Stock futures pointed to a mixed open on Wall Street Thursday, with futures for both the S&P 500 and the Dow Jones rising 0.3 percent and Nasdaq 100 futures down 0.3 percent on news that Steve Jobs had stepped down as Apple CEO.

Technology shares will be in focus after Jobs resigned and passed the reins to his right-hand man Tim Cook, saying he could no longer fulfill his duties.

Apple shares fell 7 percent in after-hours trading Wednesday, while its stocks traded in Frankfurt were down 4.8 percent. Apple has the biggest effect on the Nasdaq 100's daily moves, as it accounted for more than 14 percent of the index at the end of trading on Wednesday, according to Reuters data.

The Labor Department releases first-time claims for jobless benefits for last week at 8:30 a.m. EDT. Economists in a Reuters survey forecast a total of 405,000 new filings compared with 408,000 in the prior week.

AT&T said on Wednesday the Federal Communications Commission had requested more information about its acquisition of T-Mobile in relation to its commitment to expand high-speed wireless services to 97 percent of all Americans.

The Obama administration is working on proposals to prop up the weak U.S. housing market and may back a plan to refinance government-backed mortgages at today's lower interest rates, the New York Times reported, citing two people briefed on the discussions.

Companies reporting results include Hormel Foods and Big Lots.

European shares rose 1 percent Thursday, extending a rally into a fourth day as speculation grew that U.S. Federal Reserve Chairman Ben Bernanke would announce stimulus measures for the struggling U.S. economy on Friday. Japan's Nikkei average rose 1.5 percent.
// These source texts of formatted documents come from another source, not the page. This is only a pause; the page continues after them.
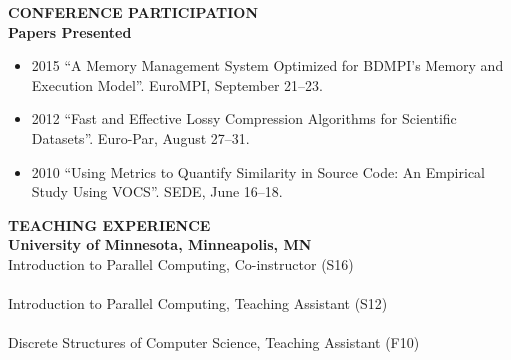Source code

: \documentclass[a4paper,12pt]{article}
\newcommand{\lskip}[1]{\hspace*{1em}\\[#1\baselineskip]}
\newenvironment{Itemize}[0]{
  \vspace{-\parskip}\begin{itemize}
}{
  \end{itemize}
}
\begin{document}
\textbf{CONFERENCE PARTICIPATION}
\lskip{1}
%
\textbf{Papers Presented}
\begin{Itemize}
  \item[2015] ``A Memory Management System Optimized for BDMPI's Memory and
              Execution Model''. EuroMPI, September 21--23.

  \item[2012] ``Fast and Effective Lossy Compression Algorithms for Scientific
              Datasets''. Euro-Par, August 27--31.

  \item[2010] ``Using Metrics to Quantify Similarity in Source Code: An
              Empirical Study Using VOCS''. SEDE, June 16--18.
\end{Itemize}


\textbf{TEACHING EXPERIENCE}
\lskip{1}
%
\textbf{University of Minnesota, Minneapolis, MN}\\
%
Introduction to Parallel Computing, Co-instructor (S16)\\
  \hspace*{1em}{\footnotesize Design and deliver weekly lectures, design and
    grade assignments, and hold office hours.}\\
%
Introduction to Parallel Computing, Teaching Assistant (S12)\\
  \hspace*{1em}{\footnotesize Gave two guest lectures, held office hours, and
    graded assignments.}\\
%
Discrete Structures of Computer Science, Teaching Assistant (F10)\\
  \hspace*{1em}{\footnotesize Lead weekly recitations, held office hours, and
    graded assignments.}%
%
%
%
%
%
%
\end{document}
Bernanke was due to address central bankers at an annual symposium in Jackson Hole, Wyo. His speech last year laid the groundwork for the Fed's unprecedented $600 billion bond-buying program, known as quantitative easing or QE2, to revive a sputtering U.S. economy.

U.S. stocks rallied for a second day on Wednesday. The Dow Jones industrial average shot up 143.95 points, or 1.29 percent, to end at 11,320.71. The Standard & Poor's 500 Index jumped 15.25 points, or 1.31 percent, to finish at 1,177.60. The Nasdaq Composite Index gained 21.63 points, or 0.88 percent, to close at 2,467.69.